Department of Biochemistry, Groningen Biomolecular Sciences and Biotechnology Institute, University of Groningen, Nijenborgh 4, 9747 AG Groningen, Netherlands.
Appl Environ Microbiol. 2011 Jan;77(2):572-9. doi: 10.1128/AEM.00393-10. Epub 2010 Nov 19.
A consortium of the newly isolated bacterial strains Arthrobacter sp. strain G1 and Ralstonia sp. strain H1 utilized 4-fluorocinnamic acid for growth under aerobic conditions. Strain G1 converted 4-fluorocinnamic acid into 4-fluorobenzoic acid and used the two-carbon side chain for growth, with some formation of 4-fluoroacetophenone as a dead-end side product. In the presence of strain H1, complete mineralization of 4-fluorocinnamic acid and release of fluoride were obtained. Degradation of 4-fluorocinnamic acid by strain G1 occurred through a β-oxidation mechanism and started with the formation of 4-fluorocinnamoyl-coenzyme A (CoA), as indicated by the presence of 4-fluorocinnamoyl-CoA ligase. Enzymes for further transformation were detected in cell extract, i.e., 4-fluorocinnamoyl-CoA hydratase, 4-fluorophenyl-β-hydroxy propionyl-CoA dehydrogenase, and 4-fluorophenyl-β-keto propionyl-CoA thiolase. Degradation of 4-fluorobenzoic acid by strain H1 proceeded via 4-fluorocatechol, which was converted by an ortho-cleavage pathway.

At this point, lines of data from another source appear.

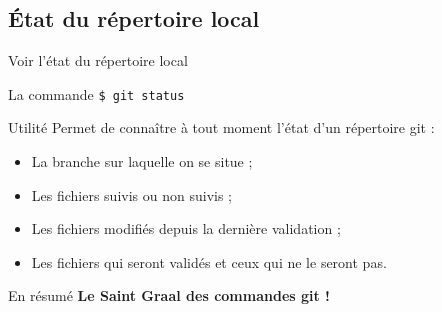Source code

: \documentclass[usepdftitle=false]{beamer}
\begin{document}
\subsection{\'Etat du répertoire local}

\begin{frame}[fragile]{Voir l'état du répertoire local}
	\begin{block}{La commande}
		\verb+$ git status+
	\end{block}
	\begin{block}{Utilité}
		Permet de connaître à tout moment l'état d'un répertoire git :
		\begin{itemize}
			\item La branche sur laquelle on se situe ;
			\item Les fichiers suivis ou non suivis ;
			\item Les fichiers modifiés depuis la dernière validation ;
			\item Les fichiers qui seront validés et ceux qui ne le seront pas.
		\end{itemize}
	\end{block}
	\begin{block}{En résumé}
		{\bf Le Saint Graal des commandes git !}
	\end{block}
\end{frame}
\end{document}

由新分离的细菌菌株节杆菌 G1 菌株和罗尔斯顿氏菌 H1 菌株组成的联合体在需氧条件下利用 4-氟肉桂酸进行生长。菌株 G1 将 4-氟肉桂酸转化为 4-氟苯甲酸,并利用双碳侧链进行生长,同时形成一些 4-氟苯乙酮作为末端副产物。在菌株 H1 的存在下,可实现 4-氟肉桂酸的完全矿化和氟的释放。菌株 G1 通过β-氧化机制降解 4-氟肉桂酸,首先形成 4-氟肉桂酰辅酶 A(CoA),这表明存在 4-氟肉桂酰辅酶 A 连接酶。在细胞提取物中检测到进一步转化的酶,即 4-氟肉桂酰辅酶 A 水合酶、4-氟苯基-β-羟基丙酰辅酶 A 脱氢酶和 4-氟苯基-β-酮丙酰辅酶 A 硫解酶。菌株 H1 通过 4-氟邻苯二酚降解 4-氟苯甲酸,该过程通过邻位裂解途径进行。